Pasca OTT Bupati Tulungagung, Kemendagri Beri Atensi Khusus

  • Whatsapp

TULUNGAGUNG, beritalima.com- Kementerian Dalam Negeri (Kemendagri) memberikan perhatian serius terhadap stabilitas pemerintahan di Kabupaten Tulungagung, Jawa Timur, menyusul Operasi Tangkap Tangan (OTT) yang dilakukan Komisi Pemberantasan Korupsi (KPK). Langkah ini diambil guna memastikan roda birokrasi dan pelayanan publik tidak lumpuh.

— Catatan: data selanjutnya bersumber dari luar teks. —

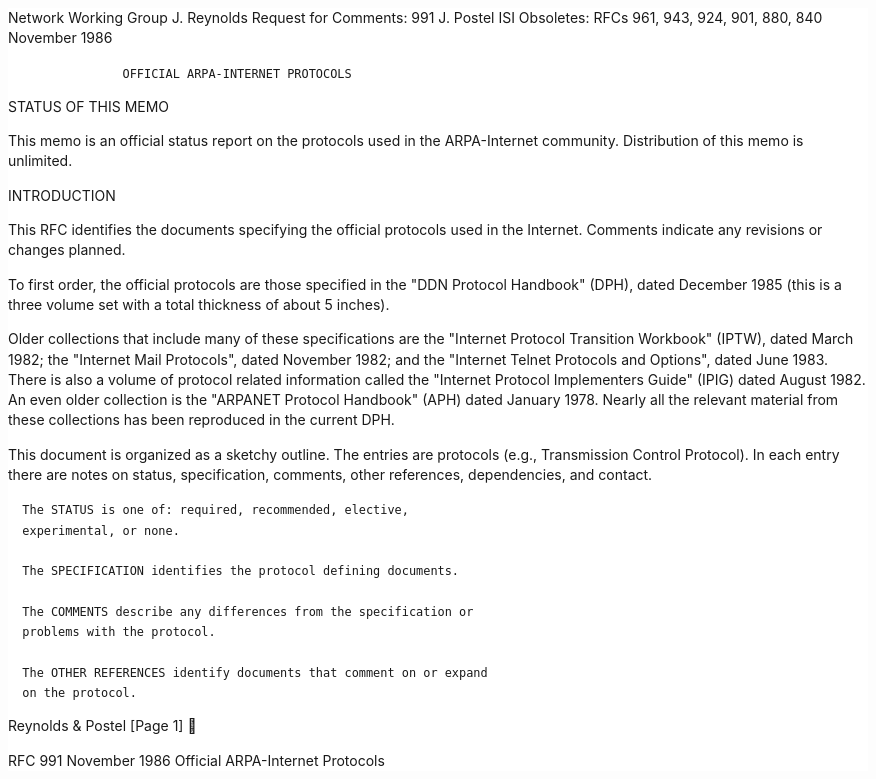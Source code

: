 

Network Working Group                                        J. Reynolds
Request for Comments: 991                                      J. Postel
                                                                     ISI
Obsoletes: RFCs 961, 943, 924, 901, 880, 840               November 1986


                    OFFICIAL ARPA-INTERNET PROTOCOLS


STATUS OF THIS MEMO

   This memo is an official status report on the protocols used in the
   ARPA-Internet community.  Distribution of this memo is unlimited.

INTRODUCTION

   This RFC identifies the documents specifying the official protocols
   used in the Internet.  Comments indicate any revisions or changes
   planned.

   To first order, the official protocols are those specified in the
   "DDN Protocol Handbook" (DPH), dated December 1985 (this is a three
   volume set with a total thickness of about 5 inches).

   Older collections that include many of these  specifications are the
   "Internet Protocol Transition Workbook" (IPTW), dated March 1982; the
   "Internet Mail Protocols", dated November 1982; and the "Internet
   Telnet Protocols and Options", dated June 1983.  There is also a
   volume of protocol related information called the "Internet Protocol
   Implementers Guide" (IPIG) dated August 1982.  An even older
   collection is the "ARPANET Protocol Handbook" (APH) dated
   January 1978.  Nearly all the relevant material from these
   collections has been reproduced in the current DPH.

   This document is organized as a sketchy outline.  The entries are
   protocols (e.g., Transmission Control Protocol).  In each entry there
   are notes on status, specification, comments, other references,
   dependencies, and contact.

      The STATUS is one of: required, recommended, elective,
      experimental, or none.

      The SPECIFICATION identifies the protocol defining documents.

      The COMMENTS describe any differences from the specification or
      problems with the protocol.

      The OTHER REFERENCES identify documents that comment on or expand
      on the protocol.




Reynolds & Postel                                               [Page 1]



RFC 991                                                    November 1986
Official ARPA-Internet Protocols
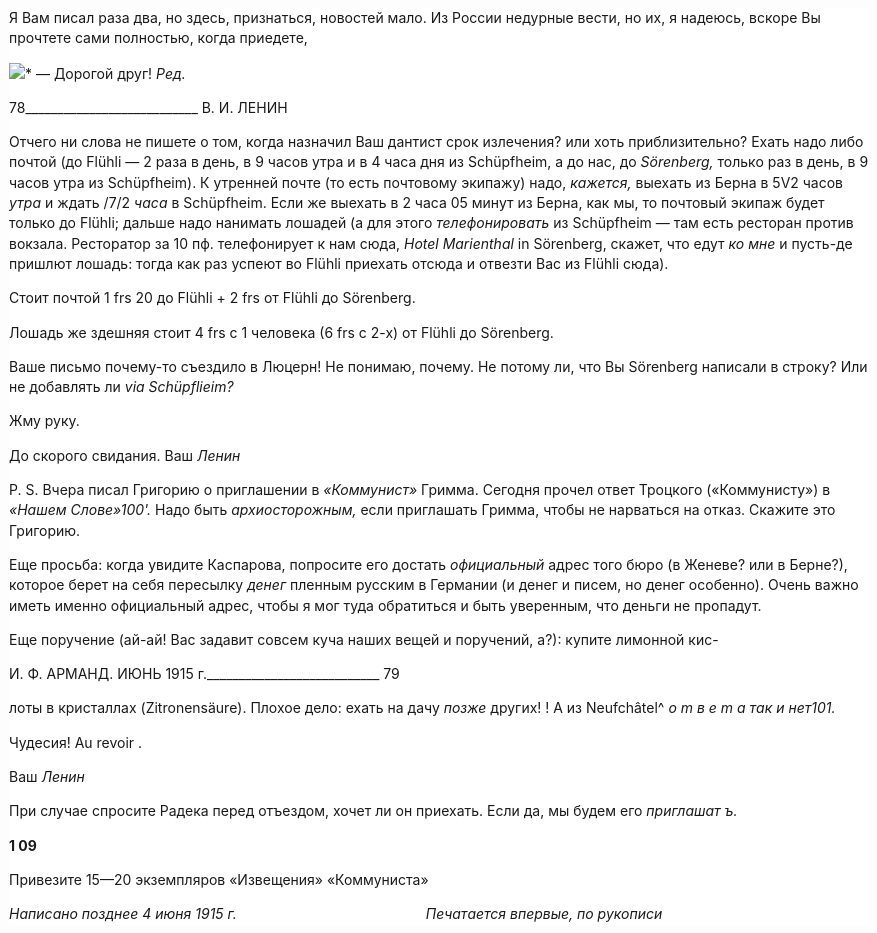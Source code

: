 Я Вам писал раза два, но здесь, признаться, новостей мало. Из России недурные вес­ти, но их, я надеюсь, вскоре Вы прочтете сами полностью, когда приедете,

![](file:///C:/Users/bot32/AppData/Local/Temp/msohtmlclip1/01/clip_image001.png)* — Дорогой друг! _Ред._

  

78___________________________ В. И. ЛЕНИН

Отчего ни слова не пишете о том, когда назначил Ваш дантист срок излечения? или хоть приблизительно? Ехать надо либо почтой (до Flühli — 2 раза в день, в 9 часов утра и в 4 часа дня из Schüpfheim, а до нас, до _Sörenberg,_ только раз в день, в 9 часов утра из Schüpfheim). К утренней почте (то есть почтовому экипажу) надо, _кажется,_ выехать из Берна в 5V2 часов _утра_ и ждать /7/2 _часа_ в Schüpfheim. Если же выехать в 2 часа 05 ми­нут из Берна, как мы, то почтовый экипаж будет только до Flühli; дальше надо нани­мать лошадей (а для этого _телефонировать_ из Schüpfheim — там есть ресторан против вокзала. Ресторатор за 10 пф. телефонирует к нам сюда, _Hotel Marienthal_ in Sörenberg, скажет, что едут _ко мне_ и пусть-де пришлют лошадь: тогда как раз успеют во Flühli приехать отсюда и отвезти Вас из Flühli сюда).

Стоит почтой 1 frs 20 до Flühli + 2 frs от Flühli до Sörenberg.

Лошадь же здешняя стоит 4 frs с 1 человека (6 frs с 2-х) от Flühli до Sörenberg.

Ваше письмо почему-то съездило в Люцерн! Не понимаю, почему. Не потому ли, что Вы Sörenberg написали в строку? Или не добавлять ли _via Schüpflieim?_

Жму руку.

До скорого свидания. Ваш _Ленин_

P. S. Вчера писал Григорию о приглашении в _«Коммунист»_ Гримма. Сегодня прочел ответ Троцкого («Коммунисту») в _«Нашем Слове»100'._ Надо быть _архиосторожным,_ ес­ли приглашать Гримма, чтобы не нарваться на отказ. Скажите это Григорию.

Еще просьба: когда увидите Каспарова, попросите его достать _официальный_ ад­рес того бюро (в Женеве? или в Берне?), которое берет на себя пересылку _денег_ плен­ным русским в Германии (и денег и писем, но денег особенно). Очень важно иметь именно официальный адрес, чтобы я мог туда обратиться и быть уверенным, что день­ги не пропадут.

Еще поручение (ай-ай! Вас задавит совсем куча наших вещей и поручений, а?): ку­пите лимонной кис-

  

И. Ф. АРМАНД. ИЮНЬ 1915 г.___________________________ 79

лоты в кристаллах (Zitronensäure). Плохое дело: ехать на дачу _позже_ других! ! А из Neufchâtel^ _о_ _m в е_ _m a так и нет101._

Чудесия! Au revoir .

Ваш _Ленин_

При случае спросите Радека перед отъездом, хочет ли он приехать. Если да, мы бу­дем его _приглашат ъ._

**1 09**

Привезите 15—20 экземпляров «Извещения» «Коммуниста»

_Написано позднее 4 июня 1915 г.                                                Печатается впервые, по рукописи_
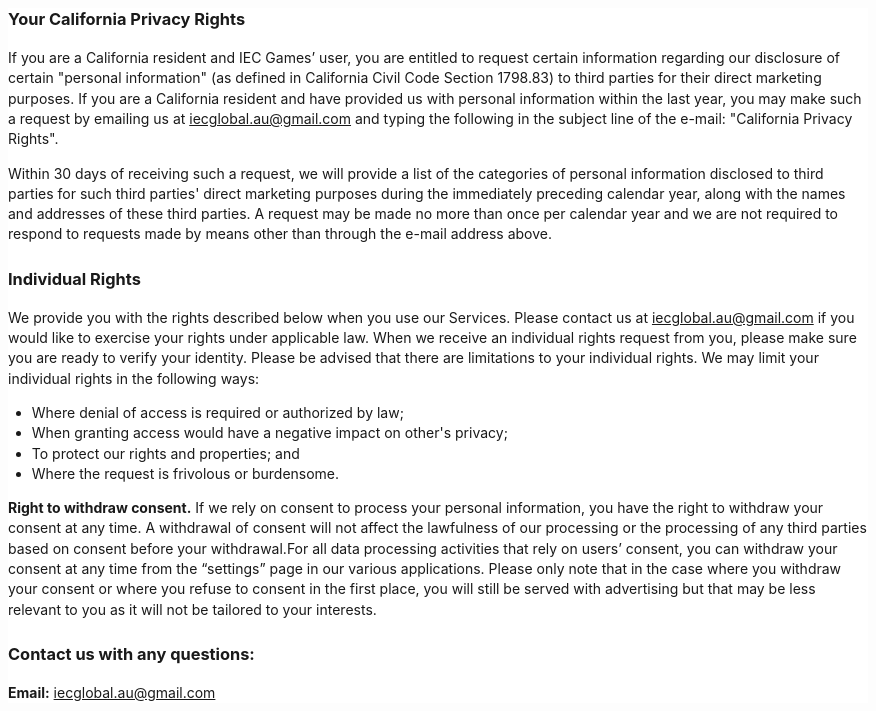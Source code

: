 ### **Your California Privacy Rights**

If you are a California resident and IEC Games’ user, you are entitled to request certain information regarding our disclosure of certain "personal information" (as defined in California Civil Code Section 1798.83) to third parties for their direct marketing purposes. If you are a California resident and have provided us with personal information within the last year, you may make such a request by emailing us at iecglobal.au@gmail.com and typing the following in the subject line of the e-mail: "California Privacy Rights".

Within 30 days of receiving such a request, we will provide a list of the categories of personal information disclosed to third parties for such third parties' direct marketing purposes during the immediately preceding calendar year, along with the names and addresses of these third parties. A request may be made no more than once per calendar year and we are not required to respond to requests made by means other than through the e-mail address above.

### **Individual Rights**

We provide you with the rights described below when you use our Services. Please contact us at iecglobal.au@gmail.com if you would like to exercise your rights under applicable law. When we receive an individual rights request from you, please make sure you are ready to verify your identity. Please be advised that there are limitations to your individual rights. We may limit your individual rights in the following ways:

- Where denial of access is required or authorized by law;
- When granting access would have a negative impact on other's privacy;
- To protect our rights and properties; and
- Where the request is frivolous or burdensome.

**Right to withdraw consent.** If we rely on consent to process your personal information, you have the right to withdraw your consent at any time. A withdrawal of consent will not affect the lawfulness of our processing or the processing of any third parties based on consent before your withdrawal.For all data processing activities that rely on users’ consent, you can withdraw your consent at any time from the “settings” page in our various applications. Please only note that in the case where you withdraw your consent or where you refuse to consent in the first place, you will still be served with advertising but that may be less relevant to you as it will not be tailored to your interests.

### **Contact us with any questions:**

**Email:** iecglobal.au@gmail.com
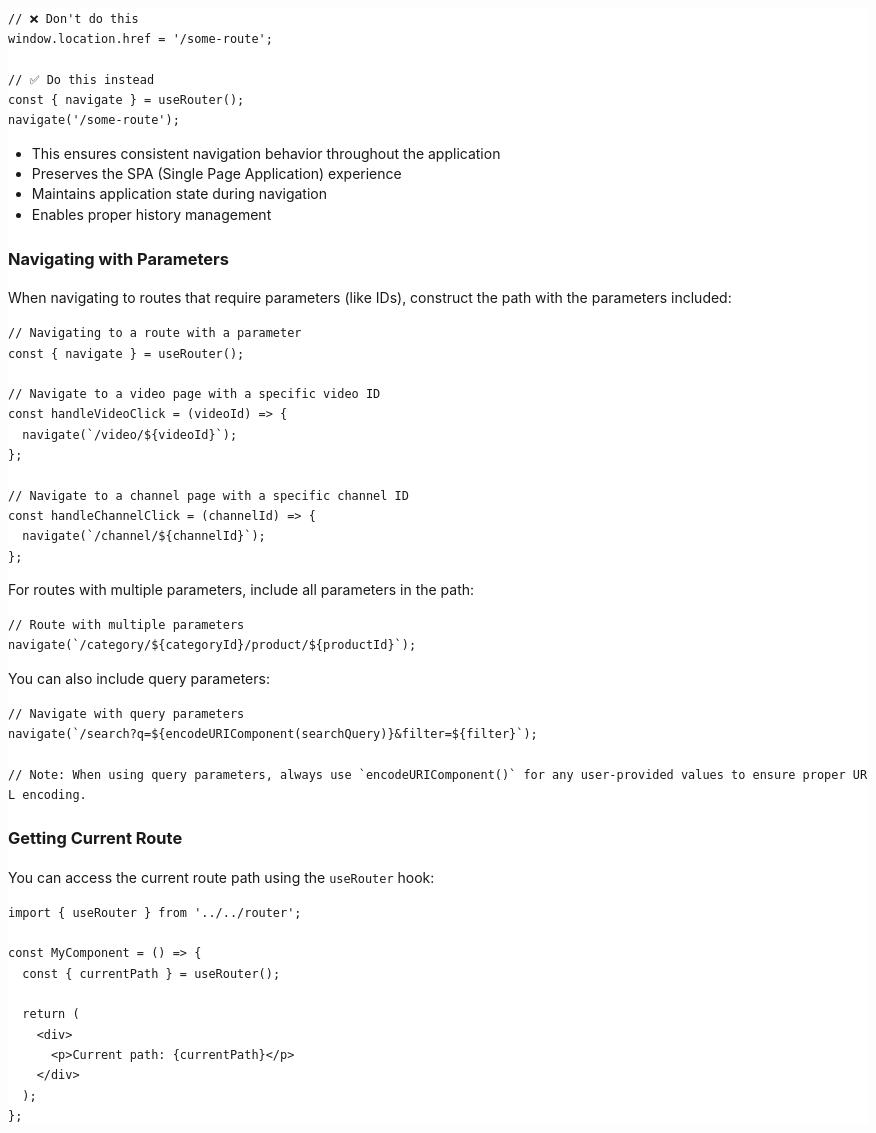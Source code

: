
 ```tsx
// ❌ Don't do this
window.location.href = '/some-route';

// ✅ Do this instead
const { navigate } = useRouter();
navigate('/some-route');
```

- This ensures consistent navigation behavior throughout the application
- Preserves the SPA (Single Page Application) experience
- Maintains application state during navigation
- Enables proper history management

### Navigating with Parameters

When navigating to routes that require parameters (like IDs), construct the path with the parameters included:

```tsx
// Navigating to a route with a parameter
const { navigate } = useRouter();

// Navigate to a video page with a specific video ID
const handleVideoClick = (videoId) => {
  navigate(`/video/${videoId}`);
};

// Navigate to a channel page with a specific channel ID
const handleChannelClick = (channelId) => {
  navigate(`/channel/${channelId}`);
};
```

For routes with multiple parameters, include all parameters in the path:

```tsx
// Route with multiple parameters
navigate(`/category/${categoryId}/product/${productId}`);
```

You can also include query parameters:

```tsx
// Navigate with query parameters
navigate(`/search?q=${encodeURIComponent(searchQuery)}&filter=${filter}`);

// Note: When using query parameters, always use `encodeURIComponent()` for any user-provided values to ensure proper URL encoding.
```

### Getting Current Route

You can access the current route path using the `useRouter` hook:

```tsx
import { useRouter } from '../../router';

const MyComponent = () => {
  const { currentPath } = useRouter();
  
  return (
    <div>
      <p>Current path: {currentPath}</p>
    </div>
  );
};
```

​Direktur Fasilitasi Kelembagaan dan Kepegawaian Perangkat Daerah Ditjen Otonomi Daerah (Otda) Kemendagri, Efrimeiriza, menegaskan, kehadirannya merupakan instruksi langsung Menteri Dalam Negeri untuk mengawal transisi pemerintahan di wilayah tersebut.

​Dalam pertemuan di ruang rapat Prajamukti, Efrimeiriza memaparkan empat agenda utama mitigasi pasca-OTT. Yakni keberlangsungan pemerintahan dengan menjamin administrasi daerah tetap berjalan sesuai regulasi.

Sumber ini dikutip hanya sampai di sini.